--- EXTRACTED RECORDS Enclosed Below ---

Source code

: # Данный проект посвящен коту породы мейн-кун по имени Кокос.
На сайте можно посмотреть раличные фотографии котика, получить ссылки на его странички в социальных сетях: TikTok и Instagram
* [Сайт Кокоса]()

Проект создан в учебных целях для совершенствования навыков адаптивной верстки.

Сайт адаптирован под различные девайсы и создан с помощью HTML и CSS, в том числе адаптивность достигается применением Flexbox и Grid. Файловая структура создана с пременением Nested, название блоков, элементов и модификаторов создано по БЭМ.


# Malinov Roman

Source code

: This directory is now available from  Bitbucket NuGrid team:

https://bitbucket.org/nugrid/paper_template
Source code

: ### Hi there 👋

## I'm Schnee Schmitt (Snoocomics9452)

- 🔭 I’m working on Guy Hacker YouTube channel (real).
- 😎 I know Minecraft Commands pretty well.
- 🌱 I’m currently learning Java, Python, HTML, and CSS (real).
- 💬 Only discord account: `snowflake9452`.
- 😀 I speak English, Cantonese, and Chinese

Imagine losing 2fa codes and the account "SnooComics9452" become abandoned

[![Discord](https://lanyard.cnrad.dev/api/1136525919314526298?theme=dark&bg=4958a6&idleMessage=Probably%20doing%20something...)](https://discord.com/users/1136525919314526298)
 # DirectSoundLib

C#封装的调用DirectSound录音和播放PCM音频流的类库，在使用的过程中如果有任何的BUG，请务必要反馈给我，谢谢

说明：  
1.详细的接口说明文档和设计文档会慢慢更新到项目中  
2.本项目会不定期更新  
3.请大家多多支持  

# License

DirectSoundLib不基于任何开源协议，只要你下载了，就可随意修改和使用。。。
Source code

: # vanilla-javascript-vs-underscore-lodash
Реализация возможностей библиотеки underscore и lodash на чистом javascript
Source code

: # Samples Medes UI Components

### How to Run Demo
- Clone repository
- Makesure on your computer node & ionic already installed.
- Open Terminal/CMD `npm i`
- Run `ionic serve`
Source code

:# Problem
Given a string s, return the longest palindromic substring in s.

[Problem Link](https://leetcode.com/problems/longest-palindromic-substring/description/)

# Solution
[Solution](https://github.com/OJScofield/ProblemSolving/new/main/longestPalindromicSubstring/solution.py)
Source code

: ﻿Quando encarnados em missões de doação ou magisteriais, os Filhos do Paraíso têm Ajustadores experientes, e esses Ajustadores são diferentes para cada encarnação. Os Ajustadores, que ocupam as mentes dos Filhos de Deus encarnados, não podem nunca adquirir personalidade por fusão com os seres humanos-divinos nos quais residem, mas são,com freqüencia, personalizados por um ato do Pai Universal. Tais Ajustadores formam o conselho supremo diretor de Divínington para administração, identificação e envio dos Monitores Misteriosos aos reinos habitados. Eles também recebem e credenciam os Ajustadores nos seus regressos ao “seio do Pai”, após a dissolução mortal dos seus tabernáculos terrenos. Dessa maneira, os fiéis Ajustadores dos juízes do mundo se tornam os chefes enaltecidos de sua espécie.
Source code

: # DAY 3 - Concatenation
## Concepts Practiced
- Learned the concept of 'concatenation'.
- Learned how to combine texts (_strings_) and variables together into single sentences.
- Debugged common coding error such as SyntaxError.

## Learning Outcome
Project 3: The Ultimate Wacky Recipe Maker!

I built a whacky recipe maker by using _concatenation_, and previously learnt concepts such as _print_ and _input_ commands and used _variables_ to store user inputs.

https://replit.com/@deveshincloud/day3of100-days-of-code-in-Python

--- End of Enclosed EXTRACTED RECORDS ---

HOW TO COMPLETE THIS TASK:
Copy down the material exactly as written.

EXERCISE RESULT:
Source code

: # Данный проект посвящен коту породы мейн-кун по имени Кокос.
На сайте можно посмотреть раличные фотографии котика, получить ссылки на его странички в социальных сетях: TikTok и Instagram
* [Сайт Кокоса]()

Проект создан в учебных целях для совершенствования навыков адаптивной верстки.

Сайт адаптирован под различные девайсы и создан с помощью HTML и CSS, в том числе адаптивность достигается применением Flexbox и Grid. Файловая структура создана с пременением Nested, название блоков, элементов и модификаторов создано по БЭМ.


# Malinov Roman

Source code

: This directory is now available from  Bitbucket NuGrid team:

https://bitbucket.org/nugrid/paper_template
Source code

: ### Hi there 👋

## I'm Schnee Schmitt (Snoocomics9452)

- 🔭 I’m working on Guy Hacker YouTube channel (real).
- 😎 I know Minecraft Commands pretty well.
- 🌱 I’m currently learning Java, Python, HTML, and CSS (real).
- 💬 Only discord account: `snowflake9452`.
- 😀 I speak English, Cantonese, and Chinese

Imagine losing 2fa codes and the account "SnooComics9452" become abandoned

[![Discord](https://lanyard.cnrad.dev/api/1136525919314526298?theme=dark&bg=4958a6&idleMessage=Probably%20doing%20something...)](https://discord.com/users/1136525919314526298)
 # DirectSoundLib

C#封装的调用DirectSound录音和播放PCM音频流的类库，在使用的过程中如果有任何的BUG，请务必要反馈给我，谢谢

说明：  
1.详细的接口说明文档和设计文档会慢慢更新到项目中  
2.本项目会不定期更新  
3.请大家多多支持  

# License

DirectSoundLib不基于任何开源协议，只要你下载了，就可随意修改和使用。。。
Source code

: # vanilla-javascript-vs-underscore-lodash
Реализация возможностей библиотеки underscore и lodash на чистом javascript
Source code

: # Samples Medes UI Components

### How to Run Demo
- Clone repository
- Makesure on your computer node & ionic already installed.
- Open Terminal/CMD `npm i`
- Run `ionic serve`
Source code

:# Problem
Given a string s, return the longest palindromic substring in s.

[Problem Link](https://leetcode.com/problems/longest-palindromic-substring/description/)

# Solution
[Solution](https://github.com/OJScofield/ProblemSolving/new/main/longestPalindromicSubstring/solution.py)
Source code

: ﻿Quando encarnados em missões de doação ou magisteriais, os Filhos do Paraíso têm Ajustadores experientes, e esses Ajustadores são diferentes para cada encarnação. Os Ajustadores, que ocupam as mentes dos Filhos de Deus encarnados, não podem nunca adquirir personalidade por fusão com os seres humanos-divinos nos quais residem, mas são,com freqüencia, personalizados por um ato do Pai Universal. Tais Ajustadores formam o conselho supremo diretor de Divínington para administração, identificação e envio dos Monitores Misteriosos aos reinos habitados. Eles também recebem e credenciam os Ajustadores nos seus regressos ao “seio do Pai”, após a dissolução mortal dos seus tabernáculos terrenos. Dessa maneira, os fiéis Ajustadores dos juízes do mundo se tornam os chefes enaltecidos de sua espécie.
Source code

: # DAY 3 - Concatenation
## Concepts Practiced
- Learned the concept of 'concatenation'.
- Learned how to combine texts (_strings_) and variables together into single sentences.
- Debugged common coding error such as SyntaxError.

## Learning Outcome
Project 3: The Ultimate Wacky Recipe Maker!

I built a whacky recipe maker by using _concatenation_, and previously learnt concepts such as _print_ and _input_ commands and used _variables_ to store user inputs.

https://replit.com/@deveshincloud/day3of100-days-of-code-in-Python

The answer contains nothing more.